DIRECTIONS: Everything in the entries below should be restated exactly, except for the pictures.

RECORD SET:
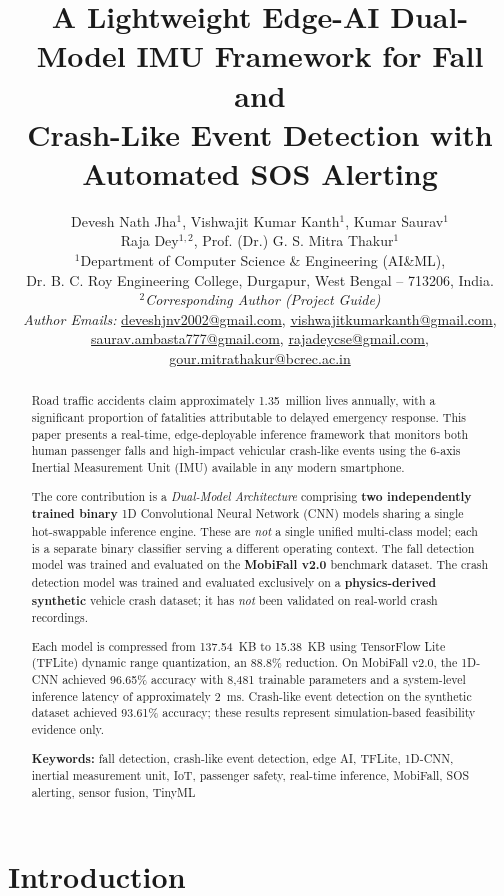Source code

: \documentclass[12pt,a4paper]{article}
\title{\textbf{A Lightweight Edge-AI Dual-Model IMU Framework for Fall and\\
Crash-Like Event Detection with Automated SOS Alerting}}
\author{
  Devesh Nath Jha$^{1}$,\quad
  Vishwajit Kumar Kanth$^{1}$,\quad
  Kumar Saurav$^{1}$\\[3pt]
  Raja Dey$^{1,2}$,\quad
  Prof. (Dr.) G. S. Mitra Thakur$^{1}$\\[10pt]
  \small $^{1}$Department of Computer Science \& Engineering (AI\&ML),\\
  \small Dr. B. C. Roy Engineering College, Durgapur, West Bengal -- 713206, India.\\[5pt]
  \small $^{2}$\textit{Corresponding Author (Project Guide)}\\[10pt]
  \small \textit{Author Emails:} \url{deveshjnv2002@gmail.com}, \url{vishwajitkumarkanth@gmail.com},\\
  \small \url{saurav.ambasta777@gmail.com}, \url{rajadeycse@gmail.com},\\
  \small \url{gour.mitrathakur@bcrec.ac.in}
}
\date{}
\begin{document}
\maketitle

\begin{abstract}
Road traffic accidents claim approximately 1.35~million lives annually,
with a significant proportion of fatalities attributable to delayed emergency
response. This paper presents a real-time, edge-deployable inference framework
that monitors both human passenger falls and high-impact vehicular crash-like
events using the 6-axis Inertial Measurement Unit (IMU) available in any
modern smartphone.

The core contribution is a \textit{Dual-Model Architecture} comprising
\textbf{two independently trained binary} 1D Convolutional Neural Network
(CNN) models sharing a single hot-swappable inference engine. These are
\emph{not} a single unified multi-class model; each is a separate binary
classifier serving a different operating context. The fall detection model was
trained and evaluated on the \textbf{MobiFall v2.0} benchmark dataset.
The crash detection model was trained and evaluated exclusively on a
\textbf{physics-derived synthetic} vehicle crash dataset; it has
\emph{not} been validated on real-world crash recordings.

Each model is compressed from 137.54~KB to 15.38~KB using TensorFlow Lite
(TFLite) dynamic range quantization, an 88.8\% reduction. On MobiFall v2.0,
the 1D-CNN achieved 96.65\% accuracy with 8,481 trainable parameters and a
system-level inference latency of approximately 2~ms. Crash-like event
detection on the synthetic dataset achieved 93.61\% accuracy; these results
represent simulation-based feasibility evidence only.

\noindent\textbf{Keywords:} fall detection, crash-like event detection, edge AI,
TFLite, 1D-CNN, inertial measurement unit, IoT, passenger safety,
real-time inference, MobiFall, SOS alerting, sensor fusion, TinyML
\end{abstract}

\newpage
\tableofcontents
\newpage

\section{Introduction}
\label{sec:intro}
\end{document}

YOUR SOLUTION:
Source code

: \documentclass[12pt,a4paper]{article}
\title{\textbf{A Lightweight Edge-AI Dual-Model IMU Framework for Fall and\\
Crash-Like Event Detection with Automated SOS Alerting}}
\author{
  Devesh Nath Jha$^{1}$,\quad
  Vishwajit Kumar Kanth$^{1}$,\quad
  Kumar Saurav$^{1}$\\[3pt]
  Raja Dey$^{1,2}$,\quad
  Prof. (Dr.) G. S. Mitra Thakur$^{1}$\\[10pt]
  \small $^{1}$Department of Computer Science \& Engineering (AI\&ML),\\
  \small Dr. B. C. Roy Engineering College, Durgapur, West Bengal -- 713206, India.\\[5pt]
  \small $^{2}$\textit{Corresponding Author (Project Guide)}\\[10pt]
  \small \textit{Author Emails:} \url{deveshjnv2002@gmail.com}, \url{vishwajitkumarkanth@gmail.com},\\
  \small \url{saurav.ambasta777@gmail.com}, \url{rajadeycse@gmail.com},\\
  \small \url{gour.mitrathakur@bcrec.ac.in}
}
\date{}
\begin{document}
\maketitle

\begin{abstract}
Road traffic accidents claim approximately 1.35~million lives annually,
with a significant proportion of fatalities attributable to delayed emergency
response. This paper presents a real-time, edge-deployable inference framework
that monitors both human passenger falls and high-impact vehicular crash-like
events using the 6-axis Inertial Measurement Unit (IMU) available in any
modern smartphone.

The core contribution is a \textit{Dual-Model Architecture} comprising
\textbf{two independently trained binary} 1D Convolutional Neural Network
(CNN) models sharing a single hot-swappable inference engine. These are
\emph{not} a single unified multi-class model; each is a separate binary
classifier serving a different operating context. The fall detection model was
trained and evaluated on the \textbf{MobiFall v2.0} benchmark dataset.
The crash detection model was trained and evaluated exclusively on a
\textbf{physics-derived synthetic} vehicle crash dataset; it has
\emph{not} been validated on real-world crash recordings.

Each model is compressed from 137.54~KB to 15.38~KB using TensorFlow Lite
(TFLite) dynamic range quantization, an 88.8\% reduction. On MobiFall v2.0,
the 1D-CNN achieved 96.65\% accuracy with 8,481 trainable parameters and a
system-level inference latency of approximately 2~ms. Crash-like event
detection on the synthetic dataset achieved 93.61\% accuracy; these results
represent simulation-based feasibility evidence only.

\noindent\textbf{Keywords:} fall detection, crash-like event detection, edge AI,
TFLite, 1D-CNN, inertial measurement unit, IoT, passenger safety,
real-time inference, MobiFall, SOS alerting, sensor fusion, TinyML
\end{abstract}

\newpage
\tableofcontents
\newpage

\section{Introduction}
\label{sec:intro}
\end{document}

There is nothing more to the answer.